## TASK INSTRUCTIONS
Look through the records and copy every line in which "Chapter" appears.

(Collected data)
☆ ☆ ☆ ☆ ☆ ☆ ☆

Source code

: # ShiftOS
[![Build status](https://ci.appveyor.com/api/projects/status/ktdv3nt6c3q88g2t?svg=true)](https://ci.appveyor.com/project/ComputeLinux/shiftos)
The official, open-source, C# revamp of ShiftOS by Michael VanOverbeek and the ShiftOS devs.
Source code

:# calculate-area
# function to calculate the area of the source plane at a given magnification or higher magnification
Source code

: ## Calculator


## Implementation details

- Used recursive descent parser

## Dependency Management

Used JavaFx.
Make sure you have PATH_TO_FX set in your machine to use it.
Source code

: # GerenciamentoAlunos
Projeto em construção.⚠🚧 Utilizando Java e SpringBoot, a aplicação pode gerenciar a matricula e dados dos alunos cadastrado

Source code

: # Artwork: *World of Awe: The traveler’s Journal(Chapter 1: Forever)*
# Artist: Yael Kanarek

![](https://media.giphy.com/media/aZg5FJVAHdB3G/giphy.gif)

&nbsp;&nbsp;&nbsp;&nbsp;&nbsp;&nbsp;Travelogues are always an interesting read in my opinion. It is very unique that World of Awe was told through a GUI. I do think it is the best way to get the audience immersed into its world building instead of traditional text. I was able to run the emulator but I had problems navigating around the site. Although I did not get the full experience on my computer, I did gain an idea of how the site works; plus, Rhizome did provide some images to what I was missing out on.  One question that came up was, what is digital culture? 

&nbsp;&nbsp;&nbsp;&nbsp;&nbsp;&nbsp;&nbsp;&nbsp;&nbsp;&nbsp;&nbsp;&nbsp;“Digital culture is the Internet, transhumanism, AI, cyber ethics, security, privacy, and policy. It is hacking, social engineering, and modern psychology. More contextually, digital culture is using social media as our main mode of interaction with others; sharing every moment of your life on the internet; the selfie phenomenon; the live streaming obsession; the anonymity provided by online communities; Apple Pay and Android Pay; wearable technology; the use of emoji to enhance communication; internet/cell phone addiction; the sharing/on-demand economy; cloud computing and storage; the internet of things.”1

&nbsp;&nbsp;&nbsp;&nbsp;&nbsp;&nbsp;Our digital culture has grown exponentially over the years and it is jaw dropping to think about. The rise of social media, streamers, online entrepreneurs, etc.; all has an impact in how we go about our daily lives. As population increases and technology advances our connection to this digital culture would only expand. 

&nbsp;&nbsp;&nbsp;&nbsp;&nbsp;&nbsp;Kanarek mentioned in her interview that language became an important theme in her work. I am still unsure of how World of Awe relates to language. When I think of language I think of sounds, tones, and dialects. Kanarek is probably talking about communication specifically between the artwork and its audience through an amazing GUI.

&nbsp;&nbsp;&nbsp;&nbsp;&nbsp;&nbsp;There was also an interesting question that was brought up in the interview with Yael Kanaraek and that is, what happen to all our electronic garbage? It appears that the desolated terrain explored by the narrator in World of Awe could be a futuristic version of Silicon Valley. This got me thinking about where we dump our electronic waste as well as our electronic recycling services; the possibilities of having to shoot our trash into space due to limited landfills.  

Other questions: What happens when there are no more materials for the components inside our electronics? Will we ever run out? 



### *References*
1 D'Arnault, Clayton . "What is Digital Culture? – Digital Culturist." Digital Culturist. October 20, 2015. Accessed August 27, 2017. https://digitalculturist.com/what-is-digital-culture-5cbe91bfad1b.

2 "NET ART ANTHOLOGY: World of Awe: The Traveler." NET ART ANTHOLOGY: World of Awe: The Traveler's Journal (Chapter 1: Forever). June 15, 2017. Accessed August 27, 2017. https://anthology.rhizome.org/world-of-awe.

☆ ☆ ☆ ☆ ☆ ☆ ☆

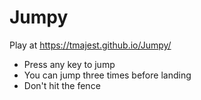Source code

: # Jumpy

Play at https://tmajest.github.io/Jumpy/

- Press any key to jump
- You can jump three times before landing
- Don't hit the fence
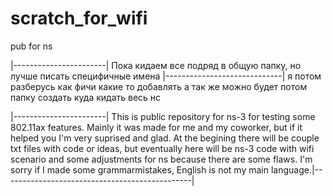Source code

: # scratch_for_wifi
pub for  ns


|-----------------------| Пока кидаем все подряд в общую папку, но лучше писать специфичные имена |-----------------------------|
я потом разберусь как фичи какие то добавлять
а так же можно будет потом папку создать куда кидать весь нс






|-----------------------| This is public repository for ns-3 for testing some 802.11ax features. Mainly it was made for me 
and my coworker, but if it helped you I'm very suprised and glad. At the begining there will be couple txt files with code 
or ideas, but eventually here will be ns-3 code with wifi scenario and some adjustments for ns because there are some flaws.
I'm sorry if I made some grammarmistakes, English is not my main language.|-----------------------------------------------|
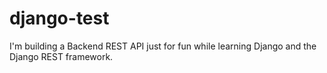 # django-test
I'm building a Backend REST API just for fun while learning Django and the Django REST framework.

☆ ☆ ☆ ☆ ☆ ☆ ☆

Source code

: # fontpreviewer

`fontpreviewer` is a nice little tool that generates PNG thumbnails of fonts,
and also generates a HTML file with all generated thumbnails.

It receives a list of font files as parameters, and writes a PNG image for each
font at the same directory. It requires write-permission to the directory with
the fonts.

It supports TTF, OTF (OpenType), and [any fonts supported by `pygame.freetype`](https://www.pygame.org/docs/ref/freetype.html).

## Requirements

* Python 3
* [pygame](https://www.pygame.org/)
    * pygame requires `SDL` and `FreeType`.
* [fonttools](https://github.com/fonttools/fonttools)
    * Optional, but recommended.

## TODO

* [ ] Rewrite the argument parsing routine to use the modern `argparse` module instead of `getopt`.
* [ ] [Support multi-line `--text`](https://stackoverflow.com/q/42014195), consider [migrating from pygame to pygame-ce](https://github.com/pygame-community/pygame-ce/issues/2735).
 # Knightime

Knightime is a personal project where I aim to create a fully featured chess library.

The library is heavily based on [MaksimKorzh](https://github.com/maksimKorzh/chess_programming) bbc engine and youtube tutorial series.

☆ ☆ ☆ ☆ ☆ ☆ ☆

## OUTPUT
: # Artwork: *World of Awe: The traveler’s Journal(Chapter 1: Forever)*
2 "NET ART ANTHOLOGY: World of Awe: The Traveler." NET ART ANTHOLOGY: World of Awe: The Traveler's Journal (Chapter 1: Forever). June 15, 2017. Accessed August 27, 2017. https://anthology.rhizome.org/world-of-awe.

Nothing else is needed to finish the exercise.